Crash of Moons (often misidentified as Crash of the Moons) is a 75-minute 1954 American science fiction compilation film, consisting of three consecutive episodes of the television series Rocky Jones, Space Ranger, edited into a complete story.

==Plot==
Rocky Jones, a leading member of the Space Ranger force, attempts to save the inhabitants of Ophecius, a planet about to collide with a moon. However, Cleolanta—the empress of the planet—is suspicious. While Rocky and his crew succeed in evacuating the planet in time, Cleolanta's pride and vanity are a major hindrance. As the last of the planet's population leaves, Cleolanta arrogantly declares that she will stay behind. Her assistant refuses to allow this, and picks her up against her will and carries her on board Rocky's own ship, the Orbit Jet. She watches in despair as the moon crashes into her planet, the two bodies destroying one another instantly. As the ship heads for the new home that has been chosen for her people, Cleolanta realizes that she had been wrong, and that, as stated by one of her underlings, "it is the people that make a nation, not the land itself". She reconciles with Rocky and his crew, and sincerely thanks them for their efforts on her behalf and that of her people.

==Cast==

- Richard Crane as Rocky Jones
- Sally Mansfield as Vena Ray
- Scotty Beckett as Winky
- John Banner as Bavarro
- Nan Leslie as Trinka
- Patsy Parsons as Queen Cleolanta
- Harry Lauter as Atlasan
- Robert Lyden as Bobby
- Maurice Cass as Prof. Newton
- Charles Meredith as Secretary Drake
- Lane Bradford as Lasvon
- Rand Brooks as Andrews

==Reception==
The Encyclopedia of Science Fiction found the movie to be unpretentious, with many scientific inaccuracies, and while not the best of the era, but found it to be better than expected.

==Production==
Crash of Moons was directed by Hollingsworth Morse. Unlike many of the series of the era, Rocky Jones was filmed rather than being shown live. This allowed the preservation of the series while many other series of the time have been lost. The syndicated series was usually structured in three 30-minute episode arcs. This was done to allow the episodes to be edited into movies for release on TV. The other movies in this series are Beyond the Moon, Duel in Space, Forbidden Moon, Gypsy Moon, The Magnetic Moon, Manhunt in Space, Menace from Outer Space, Renegade Satellite, and Robot of Regalio.

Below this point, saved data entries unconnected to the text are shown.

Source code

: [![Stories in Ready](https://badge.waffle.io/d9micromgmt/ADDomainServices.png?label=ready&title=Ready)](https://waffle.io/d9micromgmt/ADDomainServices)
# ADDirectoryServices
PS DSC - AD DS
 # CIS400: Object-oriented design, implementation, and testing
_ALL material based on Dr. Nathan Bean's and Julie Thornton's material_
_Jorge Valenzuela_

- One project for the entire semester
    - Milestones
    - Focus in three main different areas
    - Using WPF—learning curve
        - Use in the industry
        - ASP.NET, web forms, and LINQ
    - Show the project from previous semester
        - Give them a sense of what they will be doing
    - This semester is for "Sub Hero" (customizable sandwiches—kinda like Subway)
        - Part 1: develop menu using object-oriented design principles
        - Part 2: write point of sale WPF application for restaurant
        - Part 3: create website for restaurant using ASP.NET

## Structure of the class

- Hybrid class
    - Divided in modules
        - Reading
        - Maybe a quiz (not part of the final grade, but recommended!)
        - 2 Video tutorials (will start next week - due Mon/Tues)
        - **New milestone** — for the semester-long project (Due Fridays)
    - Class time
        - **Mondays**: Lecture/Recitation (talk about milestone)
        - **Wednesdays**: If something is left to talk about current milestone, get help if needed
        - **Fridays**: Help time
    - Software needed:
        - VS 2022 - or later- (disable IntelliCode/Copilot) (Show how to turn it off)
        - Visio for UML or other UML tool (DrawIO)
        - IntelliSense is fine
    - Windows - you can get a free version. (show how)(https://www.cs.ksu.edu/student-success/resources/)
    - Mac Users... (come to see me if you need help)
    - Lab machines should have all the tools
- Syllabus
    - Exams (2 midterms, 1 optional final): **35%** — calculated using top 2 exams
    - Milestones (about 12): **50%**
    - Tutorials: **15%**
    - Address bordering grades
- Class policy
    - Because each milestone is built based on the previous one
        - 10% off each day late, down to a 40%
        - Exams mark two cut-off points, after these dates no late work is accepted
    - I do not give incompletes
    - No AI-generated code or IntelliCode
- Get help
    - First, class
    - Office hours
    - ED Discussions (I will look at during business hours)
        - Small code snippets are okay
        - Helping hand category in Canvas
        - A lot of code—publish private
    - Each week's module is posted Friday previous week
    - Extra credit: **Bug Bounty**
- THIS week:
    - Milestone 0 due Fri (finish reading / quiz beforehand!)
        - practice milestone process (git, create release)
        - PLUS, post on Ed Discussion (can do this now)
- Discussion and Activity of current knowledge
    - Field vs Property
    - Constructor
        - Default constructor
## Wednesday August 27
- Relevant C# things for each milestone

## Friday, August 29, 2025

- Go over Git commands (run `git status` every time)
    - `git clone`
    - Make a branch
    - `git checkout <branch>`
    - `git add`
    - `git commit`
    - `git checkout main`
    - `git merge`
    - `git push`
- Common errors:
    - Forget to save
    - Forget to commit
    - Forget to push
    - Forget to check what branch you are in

While Cleolanta had been a frequent villain in the series, Crash of Moons marks the end of the character in the Rocky Jones series. Succeeding episodes contain a new villain.

==Home media==
Crash of Moons was initially released on 16 mm for home movie rental and television syndication.

The film is now in the public domain, resulting in several releases on VHS and DVD from various publishers and in multi-film packs. The full episodes were also released as a DVD set.

The film is featured in episode #417 of Mystery Science Theater 3000 and is available on DVD as part of the Mystery Science Theater 3000: Volume XVIII collection from Shout Factory.